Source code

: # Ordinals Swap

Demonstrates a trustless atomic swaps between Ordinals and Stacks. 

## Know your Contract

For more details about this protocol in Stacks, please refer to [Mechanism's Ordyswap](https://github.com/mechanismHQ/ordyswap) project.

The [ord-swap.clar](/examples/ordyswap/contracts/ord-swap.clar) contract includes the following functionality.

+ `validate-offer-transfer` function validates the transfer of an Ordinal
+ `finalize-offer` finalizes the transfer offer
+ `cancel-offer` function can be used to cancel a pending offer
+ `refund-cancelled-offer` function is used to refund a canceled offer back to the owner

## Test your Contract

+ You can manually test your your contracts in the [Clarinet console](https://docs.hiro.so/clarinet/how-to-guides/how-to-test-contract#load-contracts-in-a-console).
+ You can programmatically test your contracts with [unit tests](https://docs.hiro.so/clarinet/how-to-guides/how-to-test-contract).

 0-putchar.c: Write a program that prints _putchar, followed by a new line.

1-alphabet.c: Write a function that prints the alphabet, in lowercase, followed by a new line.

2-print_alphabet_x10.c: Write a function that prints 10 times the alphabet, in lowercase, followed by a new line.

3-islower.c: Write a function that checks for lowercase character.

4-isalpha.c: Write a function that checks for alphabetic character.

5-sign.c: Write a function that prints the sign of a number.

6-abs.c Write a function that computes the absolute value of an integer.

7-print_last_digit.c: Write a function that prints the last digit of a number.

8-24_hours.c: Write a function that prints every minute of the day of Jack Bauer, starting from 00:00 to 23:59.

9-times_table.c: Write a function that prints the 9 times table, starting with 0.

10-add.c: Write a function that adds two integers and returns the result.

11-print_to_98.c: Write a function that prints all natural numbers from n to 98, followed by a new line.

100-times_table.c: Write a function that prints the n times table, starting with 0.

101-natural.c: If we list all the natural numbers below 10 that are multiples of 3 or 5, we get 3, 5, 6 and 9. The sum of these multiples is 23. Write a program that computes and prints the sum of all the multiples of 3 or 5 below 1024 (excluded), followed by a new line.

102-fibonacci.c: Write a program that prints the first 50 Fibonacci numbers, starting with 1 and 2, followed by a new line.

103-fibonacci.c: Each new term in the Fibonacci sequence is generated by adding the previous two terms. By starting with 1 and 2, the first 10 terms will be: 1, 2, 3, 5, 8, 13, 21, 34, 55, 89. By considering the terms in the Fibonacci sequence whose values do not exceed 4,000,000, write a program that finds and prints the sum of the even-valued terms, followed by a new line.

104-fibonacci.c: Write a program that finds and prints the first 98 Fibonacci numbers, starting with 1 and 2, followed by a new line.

========================

:: Exercise directions ::
In the entries above, find each line containing the string "hiro" and copy it.

:: Expected output ::
+ You can manually test your your contracts in the [Clarinet console](https://docs.hiro.so/clarinet/how-to-guides/how-to-test-contract#load-contracts-in-a-console).
+ You can programmatically test your contracts with [unit tests](https://docs.hiro.so/clarinet/how-to-guides/how-to-test-contract).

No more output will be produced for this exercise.